### Input
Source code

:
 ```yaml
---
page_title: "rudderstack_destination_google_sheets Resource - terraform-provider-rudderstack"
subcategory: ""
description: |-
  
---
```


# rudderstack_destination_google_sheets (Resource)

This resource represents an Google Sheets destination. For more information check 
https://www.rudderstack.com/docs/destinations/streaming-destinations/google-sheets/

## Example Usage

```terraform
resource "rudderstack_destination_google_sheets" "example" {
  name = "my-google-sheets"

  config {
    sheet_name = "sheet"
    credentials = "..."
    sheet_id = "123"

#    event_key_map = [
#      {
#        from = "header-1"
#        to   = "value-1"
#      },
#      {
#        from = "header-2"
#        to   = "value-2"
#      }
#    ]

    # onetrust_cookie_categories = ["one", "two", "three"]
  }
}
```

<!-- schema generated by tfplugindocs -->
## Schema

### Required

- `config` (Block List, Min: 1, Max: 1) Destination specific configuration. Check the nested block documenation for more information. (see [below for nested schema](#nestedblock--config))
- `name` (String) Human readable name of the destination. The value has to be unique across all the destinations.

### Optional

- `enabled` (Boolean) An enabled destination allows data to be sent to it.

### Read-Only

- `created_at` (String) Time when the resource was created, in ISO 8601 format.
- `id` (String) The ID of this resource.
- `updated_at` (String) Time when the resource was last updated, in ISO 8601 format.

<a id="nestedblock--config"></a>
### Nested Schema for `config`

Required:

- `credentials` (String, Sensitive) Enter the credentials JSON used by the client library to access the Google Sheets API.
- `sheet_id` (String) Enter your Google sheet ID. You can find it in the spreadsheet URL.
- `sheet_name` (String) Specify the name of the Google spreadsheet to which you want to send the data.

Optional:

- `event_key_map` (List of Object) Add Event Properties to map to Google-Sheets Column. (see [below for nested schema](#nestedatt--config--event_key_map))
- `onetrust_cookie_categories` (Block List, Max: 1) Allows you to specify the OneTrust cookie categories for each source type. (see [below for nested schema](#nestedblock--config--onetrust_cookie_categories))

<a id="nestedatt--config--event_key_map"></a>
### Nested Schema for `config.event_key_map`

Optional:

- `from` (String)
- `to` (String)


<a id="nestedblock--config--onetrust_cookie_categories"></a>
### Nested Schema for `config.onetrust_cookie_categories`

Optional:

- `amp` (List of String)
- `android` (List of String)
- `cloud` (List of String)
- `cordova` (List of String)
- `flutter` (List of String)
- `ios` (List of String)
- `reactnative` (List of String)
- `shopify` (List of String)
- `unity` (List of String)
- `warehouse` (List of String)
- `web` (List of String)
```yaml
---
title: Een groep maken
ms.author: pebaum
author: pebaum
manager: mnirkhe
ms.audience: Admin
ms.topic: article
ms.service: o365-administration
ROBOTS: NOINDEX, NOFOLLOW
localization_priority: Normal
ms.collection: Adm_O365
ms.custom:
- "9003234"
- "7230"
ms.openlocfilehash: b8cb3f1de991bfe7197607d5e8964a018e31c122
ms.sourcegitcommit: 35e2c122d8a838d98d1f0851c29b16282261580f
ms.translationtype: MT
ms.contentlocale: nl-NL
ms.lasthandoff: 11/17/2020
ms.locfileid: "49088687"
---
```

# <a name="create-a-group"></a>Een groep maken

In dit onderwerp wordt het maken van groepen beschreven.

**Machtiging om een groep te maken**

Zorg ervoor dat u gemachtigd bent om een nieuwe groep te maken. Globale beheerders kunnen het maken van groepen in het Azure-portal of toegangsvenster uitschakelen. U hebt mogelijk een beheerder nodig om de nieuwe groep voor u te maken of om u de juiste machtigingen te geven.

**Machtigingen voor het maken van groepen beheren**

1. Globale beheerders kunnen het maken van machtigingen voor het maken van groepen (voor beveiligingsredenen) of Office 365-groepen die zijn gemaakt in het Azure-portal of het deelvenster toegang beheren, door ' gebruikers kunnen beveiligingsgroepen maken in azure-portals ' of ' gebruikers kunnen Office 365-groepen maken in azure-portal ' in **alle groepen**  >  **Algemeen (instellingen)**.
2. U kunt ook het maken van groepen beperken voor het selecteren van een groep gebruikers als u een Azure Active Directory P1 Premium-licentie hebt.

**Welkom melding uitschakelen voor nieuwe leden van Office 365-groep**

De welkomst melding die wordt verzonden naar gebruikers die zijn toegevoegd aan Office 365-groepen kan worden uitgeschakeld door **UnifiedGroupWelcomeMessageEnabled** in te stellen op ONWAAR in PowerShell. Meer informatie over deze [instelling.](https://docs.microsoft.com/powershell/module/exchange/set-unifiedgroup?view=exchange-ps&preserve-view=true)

### The task
Each entry needs to be copied out exactly as written.

### Result of the exercise
Source code

:
 ```yaml
---
page_title: "rudderstack_destination_google_sheets Resource - terraform-provider-rudderstack"
subcategory: ""
description: |-
  
---
```


# rudderstack_destination_google_sheets (Resource)

This resource represents an Google Sheets destination. For more information check 
https://www.rudderstack.com/docs/destinations/streaming-destinations/google-sheets/

## Example Usage

```terraform
resource "rudderstack_destination_google_sheets" "example" {
  name = "my-google-sheets"

  config {
    sheet_name = "sheet"
    credentials = "..."
    sheet_id = "123"

#    event_key_map = [
#      {
#        from = "header-1"
#        to   = "value-1"
#      },
#      {
#        from = "header-2"
#        to   = "value-2"
#      }
#    ]

    # onetrust_cookie_categories = ["one", "two", "three"]
  }
}
```

<!-- schema generated by tfplugindocs -->
## Schema

### Required

- `config` (Block List, Min: 1, Max: 1) Destination specific configuration. Check the nested block documenation for more information. (see [below for nested schema](#nestedblock--config))
- `name` (String) Human readable name of the destination. The value has to be unique across all the destinations.

### Optional

- `enabled` (Boolean) An enabled destination allows data to be sent to it.

### Read-Only

- `created_at` (String) Time when the resource was created, in ISO 8601 format.
- `id` (String) The ID of this resource.
- `updated_at` (String) Time when the resource was last updated, in ISO 8601 format.

<a id="nestedblock--config"></a>
### Nested Schema for `config`

Required:

- `credentials` (String, Sensitive) Enter the credentials JSON used by the client library to access the Google Sheets API.
- `sheet_id` (String) Enter your Google sheet ID. You can find it in the spreadsheet URL.
- `sheet_name` (String) Specify the name of the Google spreadsheet to which you want to send the data.

Optional:

- `event_key_map` (List of Object) Add Event Properties to map to Google-Sheets Column. (see [below for nested schema](#nestedatt--config--event_key_map))
- `onetrust_cookie_categories` (Block List, Max: 1) Allows you to specify the OneTrust cookie categories for each source type. (see [below for nested schema](#nestedblock--config--onetrust_cookie_categories))

<a id="nestedatt--config--event_key_map"></a>
### Nested Schema for `config.event_key_map`

Optional:

- `from` (String)
- `to` (String)


<a id="nestedblock--config--onetrust_cookie_categories"></a>
### Nested Schema for `config.onetrust_cookie_categories`

Optional:

- `amp` (List of String)
- `android` (List of String)
- `cloud` (List of String)
- `cordova` (List of String)
- `flutter` (List of String)
- `ios` (List of String)
- `reactnative` (List of String)
- `shopify` (List of String)
- `unity` (List of String)
- `warehouse` (List of String)
- `web` (List of String)
```yaml
---
title: Een groep maken
ms.author: pebaum
author: pebaum
manager: mnirkhe
ms.audience: Admin
ms.topic: article
ms.service: o365-administration
ROBOTS: NOINDEX, NOFOLLOW
localization_priority: Normal
ms.collection: Adm_O365
ms.custom:
- "9003234"
- "7230"
ms.openlocfilehash: b8cb3f1de991bfe7197607d5e8964a018e31c122
ms.sourcegitcommit: 35e2c122d8a838d98d1f0851c29b16282261580f
ms.translationtype: MT
ms.contentlocale: nl-NL
ms.lasthandoff: 11/17/2020
ms.locfileid: "49088687"
---
```

# <a name="create-a-group"></a>Een groep maken

In dit onderwerp wordt het maken van groepen beschreven.

**Machtiging om een groep te maken**

Zorg ervoor dat u gemachtigd bent om een nieuwe groep te maken. Globale beheerders kunnen het maken van groepen in het Azure-portal of toegangsvenster uitschakelen. U hebt mogelijk een beheerder nodig om de nieuwe groep voor u te maken of om u de juiste machtigingen te geven.

**Machtigingen voor het maken van groepen beheren**

1. Globale beheerders kunnen het maken van machtigingen voor het maken van groepen (voor beveiligingsredenen) of Office 365-groepen die zijn gemaakt in het Azure-portal of het deelvenster toegang beheren, door ' gebruikers kunnen beveiligingsgroepen maken in azure-portals ' of ' gebruikers kunnen Office 365-groepen maken in azure-portal ' in **alle groepen**  >  **Algemeen (instellingen)**.
2. U kunt ook het maken van groepen beperken voor het selecteren van een groep gebruikers als u een Azure Active Directory P1 Premium-licentie hebt.

**Welkom melding uitschakelen voor nieuwe leden van Office 365-groep**

De welkomst melding die wordt verzonden naar gebruikers die zijn toegevoegd aan Office 365-groepen kan worden uitgeschakeld door **UnifiedGroupWelcomeMessageEnabled** in te stellen op ONWAAR in PowerShell. Meer informatie over deze [instelling.](https://docs.microsoft.com/powershell/module/exchange/set-unifiedgroup?view=exchange-ps&preserve-view=true)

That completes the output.